DATA FOR THIS TASK

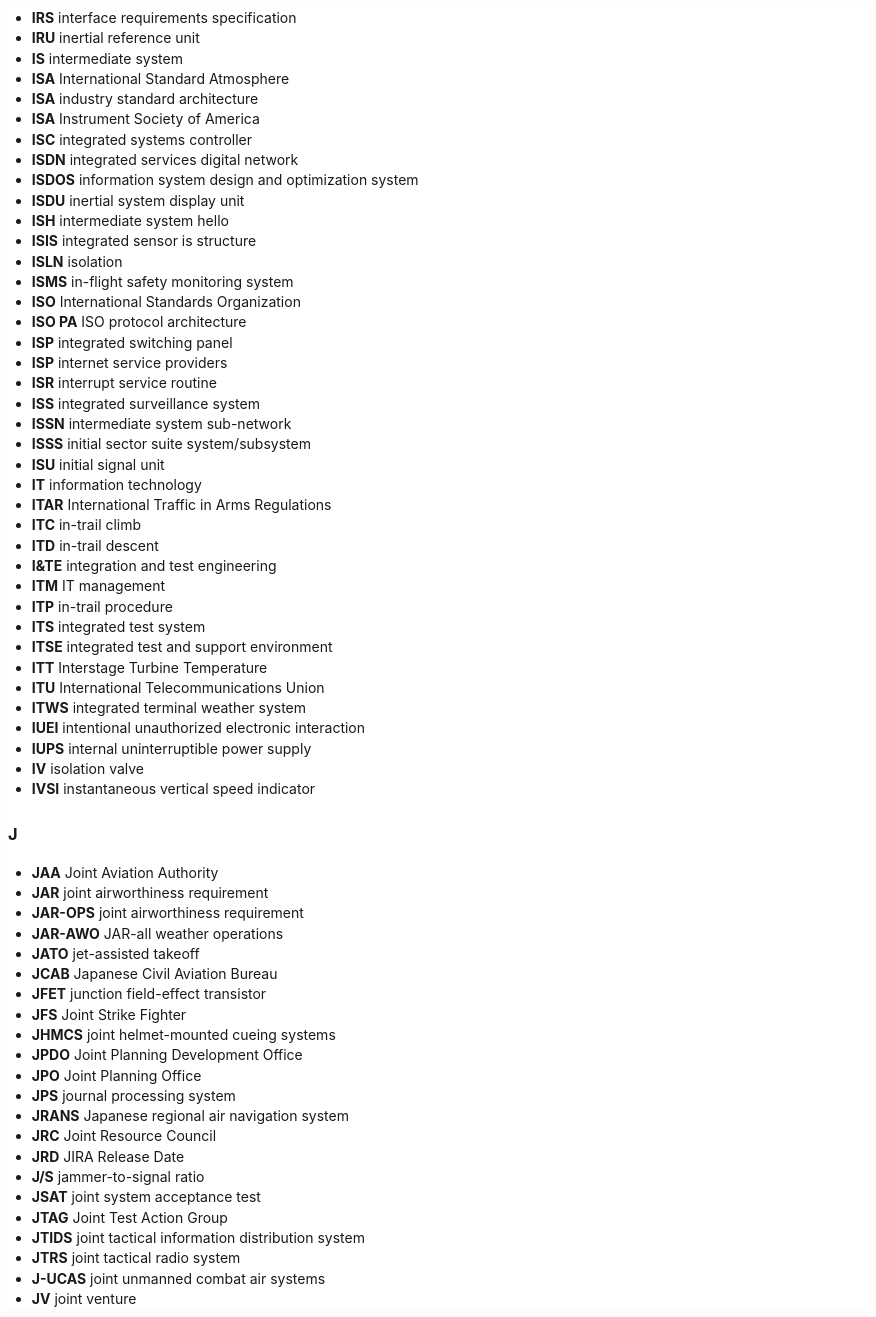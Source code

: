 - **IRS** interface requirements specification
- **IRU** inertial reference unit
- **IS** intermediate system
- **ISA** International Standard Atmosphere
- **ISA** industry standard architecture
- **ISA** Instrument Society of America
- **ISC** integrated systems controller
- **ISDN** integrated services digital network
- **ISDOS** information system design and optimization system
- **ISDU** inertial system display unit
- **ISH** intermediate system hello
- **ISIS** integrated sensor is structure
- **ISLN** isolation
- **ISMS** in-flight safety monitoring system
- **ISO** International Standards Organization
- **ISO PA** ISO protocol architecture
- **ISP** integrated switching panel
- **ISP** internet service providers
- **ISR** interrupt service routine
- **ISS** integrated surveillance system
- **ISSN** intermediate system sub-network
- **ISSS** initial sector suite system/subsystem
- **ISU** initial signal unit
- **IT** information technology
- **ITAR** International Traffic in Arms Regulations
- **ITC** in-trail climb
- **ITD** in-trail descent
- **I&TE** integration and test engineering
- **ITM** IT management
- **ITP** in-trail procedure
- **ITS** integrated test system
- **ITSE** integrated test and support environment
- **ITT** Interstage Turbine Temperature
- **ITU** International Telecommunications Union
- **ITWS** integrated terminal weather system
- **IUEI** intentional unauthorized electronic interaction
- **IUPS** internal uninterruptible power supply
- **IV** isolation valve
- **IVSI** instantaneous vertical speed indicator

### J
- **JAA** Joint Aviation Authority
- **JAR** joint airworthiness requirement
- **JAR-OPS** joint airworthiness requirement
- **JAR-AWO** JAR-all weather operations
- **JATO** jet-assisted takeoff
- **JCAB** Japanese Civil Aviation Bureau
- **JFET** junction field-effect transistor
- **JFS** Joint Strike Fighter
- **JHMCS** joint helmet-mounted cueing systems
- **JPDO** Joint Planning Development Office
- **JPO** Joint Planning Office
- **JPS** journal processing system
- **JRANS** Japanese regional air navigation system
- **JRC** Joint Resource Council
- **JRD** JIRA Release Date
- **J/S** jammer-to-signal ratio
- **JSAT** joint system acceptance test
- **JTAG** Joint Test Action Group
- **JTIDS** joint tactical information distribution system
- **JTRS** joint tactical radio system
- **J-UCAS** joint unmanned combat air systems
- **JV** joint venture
==
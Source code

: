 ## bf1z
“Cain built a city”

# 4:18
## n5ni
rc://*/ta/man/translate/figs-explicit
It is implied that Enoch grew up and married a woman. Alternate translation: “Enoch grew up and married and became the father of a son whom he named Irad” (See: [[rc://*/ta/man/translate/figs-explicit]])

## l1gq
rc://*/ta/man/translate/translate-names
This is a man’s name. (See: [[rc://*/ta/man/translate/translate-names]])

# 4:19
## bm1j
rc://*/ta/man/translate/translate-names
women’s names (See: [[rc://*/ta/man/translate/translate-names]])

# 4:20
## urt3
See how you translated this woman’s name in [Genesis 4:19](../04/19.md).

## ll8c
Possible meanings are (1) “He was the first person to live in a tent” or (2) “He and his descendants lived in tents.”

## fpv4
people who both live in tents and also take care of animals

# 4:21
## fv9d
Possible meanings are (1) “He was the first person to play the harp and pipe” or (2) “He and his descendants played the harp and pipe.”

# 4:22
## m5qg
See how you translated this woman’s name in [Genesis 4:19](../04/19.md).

WHAT IS BEING ASKED
Would you please copy, word for word, everything above from the line containing "- **ISSN** intermediate system sub-network" down to the line containing "- **JTAG** Joint Test Action Group", those two lines included?

EXPECTED ANSWER
- **ISSN** intermediate system sub-network
- **ISSS** initial sector suite system/subsystem
- **ISU** initial signal unit
- **IT** information technology
- **ITAR** International Traffic in Arms Regulations
- **ITC** in-trail climb
- **ITD** in-trail descent
- **I&TE** integration and test engineering
- **ITM** IT management
- **ITP** in-trail procedure
- **ITS** integrated test system
- **ITSE** integrated test and support environment
- **ITT** Interstage Turbine Temperature
- **ITU** International Telecommunications Union
- **ITWS** integrated terminal weather system
- **IUEI** intentional unauthorized electronic interaction
- **IUPS** internal uninterruptible power supply
- **IV** isolation valve
- **IVSI** instantaneous vertical speed indicator

### J
- **JAA** Joint Aviation Authority
- **JAR** joint airworthiness requirement
- **JAR-OPS** joint airworthiness requirement
- **JAR-AWO** JAR-all weather operations
- **JATO** jet-assisted takeoff
- **JCAB** Japanese Civil Aviation Bureau
- **JFET** junction field-effect transistor
- **JFS** Joint Strike Fighter
- **JHMCS** joint helmet-mounted cueing systems
- **JPDO** Joint Planning Development Office
- **JPO** Joint Planning Office
- **JPS** journal processing system
- **JRANS** Japanese regional air navigation system
- **JRC** Joint Resource Council
- **JRD** JIRA Release Date
- **J/S** jammer-to-signal ratio
- **JSAT** joint system acceptance test
- **JTAG** Joint Test Action Group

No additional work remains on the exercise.